Mr. Burkhardt said MM&A received a detailed bill of lading from the U.S. oil services company, which he declined to identify, and no chemicals were identified as being present in the crude. The intermediary oil services company leased the rail cars, loaded them with oil and then contracted three separate railway companies to transport them.
The first carrier was Canadian Pacific Railway, which handed over the train to MM&A in Montreal. From there, MM&A was to deliver the oil cars to a small rail company in New Brunswick owned by the Irving family.
But ah, I thought there was an existing locomotive fire that firefighters were called to, before the thing rolled downhill and derailed? And as a result of that initial fire, the system providing power/pressure to the locomotive brakes were disengaged by the firefighters? Resulting in the giant kablooie.
So doesn’t residual heat from pre-existing fire + lack of adequate braking power + friction on those brakes that were still applied pretty well account for ignition?

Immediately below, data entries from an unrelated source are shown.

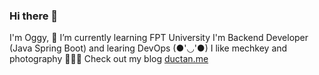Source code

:### Hi there 👋

I'm Oggy, 🌱 I’m currently learning FPT University
I'm Backend Developer (Java Spring Boot) and learing DevOps (●'◡'●)
I like mechkey and photography 🤣😎😎
Check out my blog [ductan.me](https://ductan.me/)

<!--
**tanoggy/tanoggy** is a ✨ _special_ ✨ repository because its `README.md` (this file) appears on your GitHub profile.

Here are some ideas to get you started:

- 🔭 I’m currently working on ...
- 🌱 I’m currently learning ...
- 👯 I’m looking to collaborate on ...
- 🤔 I’m looking for help with ...
- 💬 Ask me about ...
- 📫 How to reach me: ...
- 😄 Pronouns: ...
- ⚡ Fun fact: ...
-->
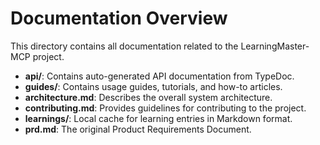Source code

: # Documentation Overview

This directory contains all documentation related to the LearningMaster-MCP project.

- **api/**: Contains auto-generated API documentation from TypeDoc.
- **guides/**: Contains usage guides, tutorials, and how-to articles.
- **architecture.md**: Describes the overall system architecture.
- **contributing.md**: Provides guidelines for contributing to the project.
- **learnings/**: Local cache for learning entries in Markdown format.
- **prd.md**: The original Product Requirements Document.
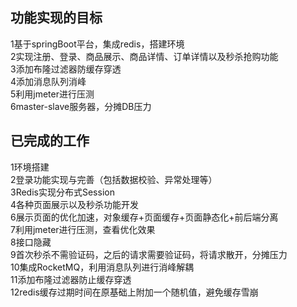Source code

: ## 功能实现的目标

1基于springBoot平台，集成redis，搭建环境  
2实现注册、登录、商品展示、商品详情、订单详情以及秒杀抢购功能  
3添加布隆过滤器防缓存穿透  
4添加消息队列消峰  
5利用jmeter进行压测  
6master-slave服务器，分摊DB压力  

## 已完成的工作
1环境搭建  
2登录功能实现与完善（包括数据校验、异常处理等）  
3Redis实现分布式Session  
4各种页面展示以及秒杀功能开发  
6展示页面的优化加速，对象缓存+页面缓存+页面静态化+前后端分离  
7利用jmeter进行压测，查看优化效果  
8接口隐藏  
9首次秒杀不需验证码，之后的请求需要验证码，将请求散开，分摊压力   
10集成RocketMQ，利用消息队列进行消峰解耦    
11添加布隆过滤器防止缓存穿透  
12redis缓存过期时间在原基础上附加一个随机值，避免缓存雪崩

Comment by Chris Taylor — July 20, 2013 @ 22:29
Ignition, certainly, but not explosion. Crude oil is flammable, but under normal circumstances not at all explosive. This is one of the reasons that terrorism hadn’t been ruled out during the initial investigations.

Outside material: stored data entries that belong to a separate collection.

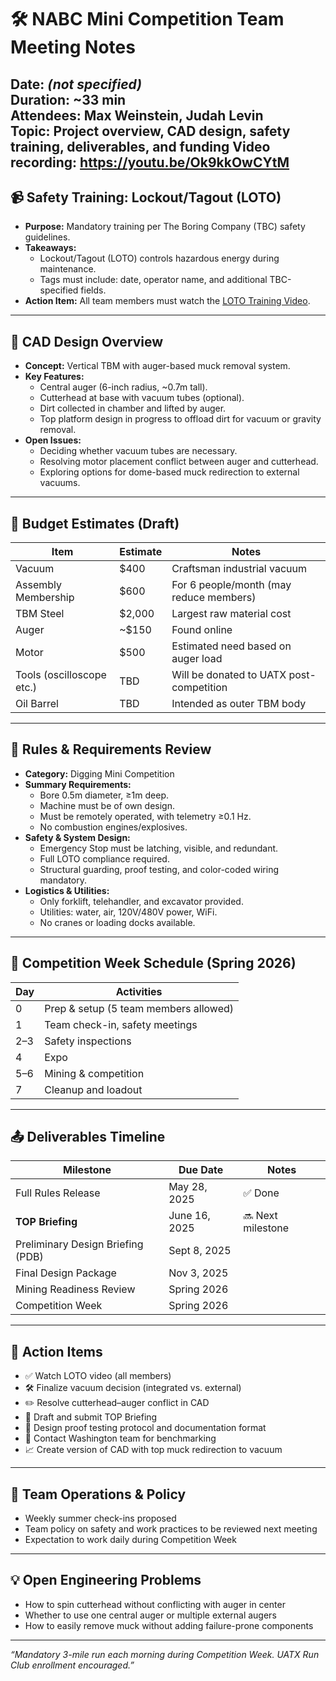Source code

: # 🛠️ NABC Mini Competition Team Meeting Notes

**Date:** _(not specified)_  
**Duration:** ~33 min  
**Attendees:** Max Weinstein, Judah Levin  
**Topic:** Project overview, CAD design, safety training, deliverables, and funding
**Video recording:** https://youtu.be/Ok9kkOwCYtM
---

## 📹 Safety Training: Lockout/Tagout (LOTO)

- **Purpose:** Mandatory training per The Boring Company (TBC) safety guidelines.
- **Takeaways:**
  - Lockout/Tagout (LOTO) controls hazardous energy during maintenance.
  - Tags must include: date, operator name, and additional TBC-specified fields.
- **Action Item:** All team members must watch the [LOTO Training Video](https://www.youtube.com/watch?v=o5CWnUFsevo).

---

## 🧰 CAD Design Overview

- **Concept:** Vertical TBM with auger-based muck removal system.
- **Key Features:**
  - Central auger (6-inch radius, ~0.7m tall).
  - Cutterhead at base with vacuum tubes (optional).
  - Dirt collected in chamber and lifted by auger.
  - Top platform design in progress to offload dirt for vacuum or gravity removal.
- **Open Issues:**
  - Deciding whether vacuum tubes are necessary.
  - Resolving motor placement conflict between auger and cutterhead.
  - Exploring options for dome-based muck redirection to external vacuums.

---

## 🧾 Budget Estimates (Draft)

| Item                     | Estimate | Notes                                      |
|--------------------------|----------|--------------------------------------------|
| Vacuum                  | $400     | Craftsman industrial vacuum                |
| Assembly Membership     | $600     | For 6 people/month (may reduce members)    |
| TBM Steel               | $2,000   | Largest raw material cost                  |
| Auger                   | ~$150    | Found online                               |
| Motor                   | $500     | Estimated need based on auger load         |
| Tools (oscilloscope etc.) | TBD    | Will be donated to UATX post-competition   |
| Oil Barrel              | TBD      | Intended as outer TBM body                 |

---

## 📘 Rules & Requirements Review

- **Category:** Digging Mini Competition
- **Summary Requirements:**
  - Bore 0.5m diameter, ≥1m deep.
  - Machine must be of own design.
  - Must be remotely operated, with telemetry ≥0.1 Hz.
  - No combustion engines/explosives.
- **Safety & System Design:**
  - Emergency Stop must be latching, visible, and redundant.
  - Full LOTO compliance required.
  - Structural guarding, proof testing, and color-coded wiring mandatory.
- **Logistics & Utilities:**
  - Only forklift, telehandler, and excavator provided.
  - Utilities: water, air, 120V/480V power, WiFi.
  - No cranes or loading docks available.

---

## 📆 Competition Week Schedule (Spring 2026)

| Day | Activities |
|-----|------------|
| 0   | Prep & setup (5 team members allowed) |
| 1   | Team check-in, safety meetings         |
| 2–3 | Safety inspections                     |
| 4   | Expo                                    |
| 5–6 | Mining & competition                   |
| 7   | Cleanup and loadout                    |

---

## 📤 Deliverables Timeline

| Milestone | Due Date | Notes |
|-----------|----------|-------|
| Full Rules Release       | May 28, 2025 | ✅ Done |
| **TOP Briefing**         | June 16, 2025 | 🔜 Next milestone |
| Preliminary Design Briefing (PDB) | Sept 8, 2025 | |
| Final Design Package     | Nov 3, 2025 | |
| Mining Readiness Review  | Spring 2026 | |
| Competition Week         | Spring 2026 | |

---

## 📌 Action Items

- ✅ Watch LOTO video (all members)
- 🛠️ Finalize vacuum decision (integrated vs. external)
- ✏️ Resolve cutterhead–auger conflict in CAD
- 📄 Draft and submit TOP Briefing
- 🧪 Design proof testing protocol and documentation format
- 🤝 Contact Washington team for benchmarking
- 📈 Create version of CAD with top muck redirection to vacuum

---

## 📝 Team Operations & Policy

- Weekly summer check-ins proposed
- Team policy on safety and work practices to be reviewed next meeting
- Expectation to work daily during Competition Week

---

## 💡 Open Engineering Problems

- How to spin cutterhead without conflicting with auger in center
- Whether to use one central auger or multiple external augers
- How to easily remove muck without adding failure-prone components

---

_“Mandatory 3-mile run each morning during Competition Week. UATX Run Club enrollment encouraged.”_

Comment by Nicholas — July 21, 2013 @ 08:57
I’m no molecular chemist, but wouldn’t a whole lot of crude oil sitting around under intense heat be off-gassing fumes of some kind? And might they be explosive? There are explosions at oil refineries every couple of years. It can’t be that big of a mystery.
Comment by Chris Taylor — July 21, 2013 @ 19:46
The explosions at refineries, however, tend to be in the areas where the crude isn’t. Once you start refining the crude, you’re separating the more volatile components of the mixture … those components are much more likely to have energetic responses to certain kinds of stimuli (open flame, f’r instance). If there was a reasonable chance that crude oil in a metal tank would start to somehow produce more energetic gases, there are a dozen multi-national energy companies that would pay serious money to get the secret.
Comment by Nicholas — July 21, 2013 @ 20:07
It all boils down to the type of crude oil and at what stage of refining it was transported. Some varieties of crude oil can have very high natural gas content, and that would be no-brainer for big kabooms. There’s no monolithic standard for crude oil, as you know, it’s a catch-all term for “hasn’t yet been turned into the thing we want to sell”.